I'm using Internet Download Manager4.02 but i didn't get U properly Y do U adviced me to download it through this s/w .. i find no such speed difference !! it's still downloading well let me wait untiil it finishes!!! by the way!! thx!! for ur link


----------



## yehmeriidhain (Dec 6, 2004)

HEY! downloading is getting stopped after some 64 MB dunno the reason it says! resume capability : No    ...

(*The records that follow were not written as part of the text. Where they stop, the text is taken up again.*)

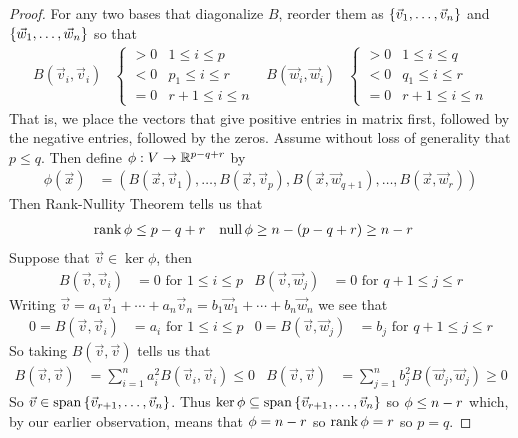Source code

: \begin{proof}
  For any two bases that diagonalize $B$, reorder them as $\left\{\vec v_1,\ldots, \vec v_n\right\}$ and $\left\{\vec w_1,\ldots,\vec w_n\right\}$ so that
  \begin{align}
    B(\vec v_i,\vec v_i) &\begin{cases}
      > 0 & 1 \le i \le p \\
      < 0 & p_1 \le i \le r \\
      = 0 & r+1 \le i \le n
    \end{cases} &
    B(\vec w_i,\vec w_i) &\begin{cases}
      > 0 & 1 \le i \le q \\
      < 0 & q_1 \le i \le r \\
      = 0 & r+1 \le i \le n
    \end{cases}
  \end{align}
  That is, we place the vectors that give positive entries in matrix first, followed by the negative entries, followed by the zeros.
  Assume without loss of generality that $p \le q$. Then define $\phi : V \to \mathbb{R}^{p-q+r}$ by
  \begin{align}
    \phi(\vec x) &= (B(\vec x, \vec v_1),\ldots,B(\vec x, \vec v_p),B(\vec x, \vec w_{q+1}),\ldots,B(\vec x, \vec w_r))
  \end{align}
  Then Rank-Nullity Theorem tells us that
  \begin{align}
    \operatorname{rank} \phi &\le p-q + r & \operatorname{null} \phi &\ge n-(p-q+r) \ge n-r
  \end{align}
  Suppose that $\vec v \in \ker \phi$, then
  \begin{align}
    B(\vec v, \vec v_i) &= 0 \text{ for } 1 \le i \le p &
    B(\vec v, \vec w_j) &= 0 \text{ for } q+1 \le j \le r
  \end{align}
  Writing $\vec v = a_1\vec v_1 + \cdots + a_n\vec v_n = b_1\vec w_1 + \cdots + b_n \vec w_n$ we see that
  \begin{align}
    0 = B(\vec v, \vec v_i) &= a_i \text{ for } 1 \le i \le p &
    0 = B(\vec v, \vec w_j) &= b_j \text{ for } q+1 \le j \le r
  \end{align}
  So taking $B(\vec v, \vec v)$ tells us that
  \begin{align}
    B(\vec v, \vec v) &= \sum_{i=1}^n a_i^2B(\vec v_i, \vec v_i) \le 0 &
    B(\vec v, \vec v) &= \sum_{j=1}^n b_j^2B(\vec w_j, \vec w_j) \ge 0
  \end{align}
  So $\vec v \in \text{span}\left\{\vec v_{r+1},\ldots,\vec v_n\right\}$. Thus $\ker \phi \subseteq \text{span}\left\{\vec v_{r+1},\ldots,\vec v_n\right\}$
  so $\null \phi \le n-r$ which, by our earlier observation, means that $\null \phi = n-r$ so $\operatorname{rank} \phi = r$ so $p=q$.
\end{proof}


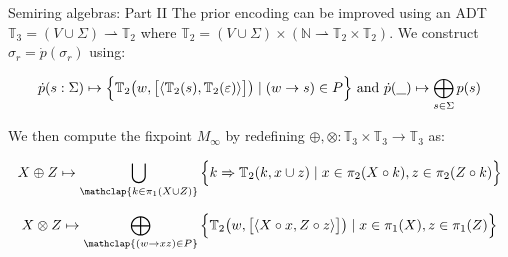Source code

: \documentclass{beamer}
\newcommand{\hole}{\underline{\hspace{0.25cm}}}
\begin{document}
\begin{frame}[fragile]{Semiring algebras: Part II}
  The prior encoding can be improved using an ADT $\mathbb{T}_3 = (V \cup \Sigma) \rightharpoonup \mathbb{T}_2$ where $\mathbb{T}_2 = (V \cup \Sigma) \times (\mathbb{N} \rightharpoonup \mathbb{T}_2\times\mathbb{T}_2)$. We construct $\hat\sigma_r = \dot{p}(\sigma_r)$ using:

  \begin{equation*}
    \dot{p}(s: \Sigma) \mapsto \Big\{\mathbb{T}_2\big(w, \big[\langle\mathbb{T}_2(s), \mathbb{T}_2(\varepsilon)\rangle\big]\big) \mid (w \rightarrow s)\in P\Big\} \text{ and } \dot{p}(\hole) \mapsto \bigoplus_{s\in \Sigma} p(s)
  \end{equation*}

  \noindent We then compute the fixpoint $M_\infty$ by redefining $\oplus, \otimes: \mathbb{T}_3 \times \mathbb{T}_3 \rightarrow \mathbb{T}_3$ as:

  \begin{equation*}
    X \oplus Z \mapsto \bigcup_{\mathclap{k\in \pi_1(X \cup Z)}}\Big\{k \Rightarrow \mathbb{T}_2(k, x \cup z) \mid x \in \pi_2(X\circ k), z \in \pi_2(Z\circ k)\Big\}
  \end{equation*}

  \begin{equation*}
    X \otimes Z \mapsto \bigoplus_{\mathclap{(w\rightarrow xz) \in P}}\Big\{\mathbb{T}_2\big(w, \big[\langle X\circ x, Z\circ z\rangle\big]\big) \mid x \in \pi_1(X), z \in \pi_1(Z)\Big\}
  \end{equation*}
\end{frame}
\end{document}

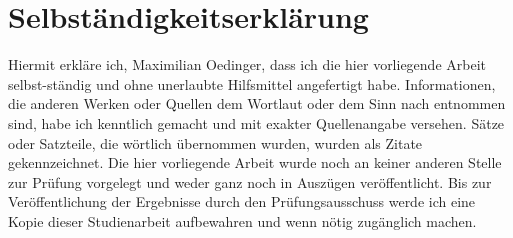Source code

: \section*{Selbständigkeitserklärung}
Hiermit erkläre ich, Maximilian Oedinger, dass ich die hier vorliegende Arbeit selbst-ständig und ohne unerlaubte Hilfsmittel angefertigt habe. Informationen, die
anderen Werken oder Quellen dem Wortlaut oder dem Sinn nach entnommen sind, habe ich kenntlich gemacht und mit exakter Quellenangabe
versehen. Sätze oder Satzteile, die wörtlich übernommen wurden, wurden
als Zitate gekennzeichnet. Die hier vorliegende Arbeit wurde noch an
keiner anderen Stelle zur Prüfung vorgelegt und weder ganz noch in
Auszügen veröffentlicht. Bis zur Veröffentlichung der Ergebnisse durch den
Prüfungsausschuss werde ich eine Kopie dieser Studienarbeit aufbewahren und wenn nötig zugänglich machen.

    Ab kya karun ... this is bad this problem was coming earlier also this incomplete downloading of this large file!!!     this is bad i can't view the DEMO!! it makes feel llike HELL!!! tell me wat to do now!!!!


----------



## yehmeriidhain (Dec 8, 2004)

HELO!! if neone is listening i'm not able to download my game DEMO ............ it stops after some 64 Mb saying nothing either with internet download manager or without it .... 

I use Firefox & IE6 ...plzz reply ..


----------



## Ethan_Hunt (Dec 8, 2004)

Whooopie Excellent news for u now mate.....Forget all THe downloading stuff and just go get urself a Digit MAg for This month (December issue)......And what u have is a NFS2 Underground Official Demo On it....SO Cheers to Digit Team and YEah Resume capability No Means u have to download it at one go and without any interruption.....


----------



## yehmeriidhain (Dec 8, 2004)

Hey! cooooooooooooooooooooooooooooolllllllllll 8)  news thx! man!! really liked the news but still as i'm alearning student can U plzz tell me ne reason for such worthless activity of downloading!! plzz tell me this one!!


----------



## Ethan_Hunt (Dec 8, 2004)

Ok well no need to worry out with this problem now mate.....This is very frustrating usually when download tends to cutt off in the middle or We are left out with No Users(In P2P)......SO there's not much we can do about it when its the problem From the Server Hosting such files.....But when its firewall or Proxy Problem occuring in your case then the only soultion is a good talk with ur friendly Neighbourhood Isp (Not SPiderman Ok LOl... ) for Perfecting out the Firewall Blockage problems.....So its not all about wasting time on this download rather figuring out the possible faults THat interrupt them....For me It just works perfectly usually....So just Try to enquire more about ur ISP's Connection type and The Restriction's over it mate....Cause most of em Limit Certain DOwnloads thereby blocking certain ports....CHow for now


----------



## yehmeriidhain (Dec 8, 2004)

I really dunt feel like there is ne such restriction with our servers .. really there is nothing like tht WE control them .... &  few days ago i downloaded complete three cd's of Mandrak LINUX    so i dunt feel like it's sth else i believe .. ne explanations ! to this..


----------



## Ethan_Hunt (Dec 9, 2004)

well then looks like the Site u are trying to access is REstricted by ur Servers Proxy Connection and Cannot be given full permission for access....And hence the download woes....Since u say that u recently downloaded 3 cd's of Mandrake This shows that ur connection is quite ok for certain downloads (by the way where was this download from mate).....So check Ur institutions Or for that matter any of ur other friends net is being Restricted for the same download as well or not??? 8)


----------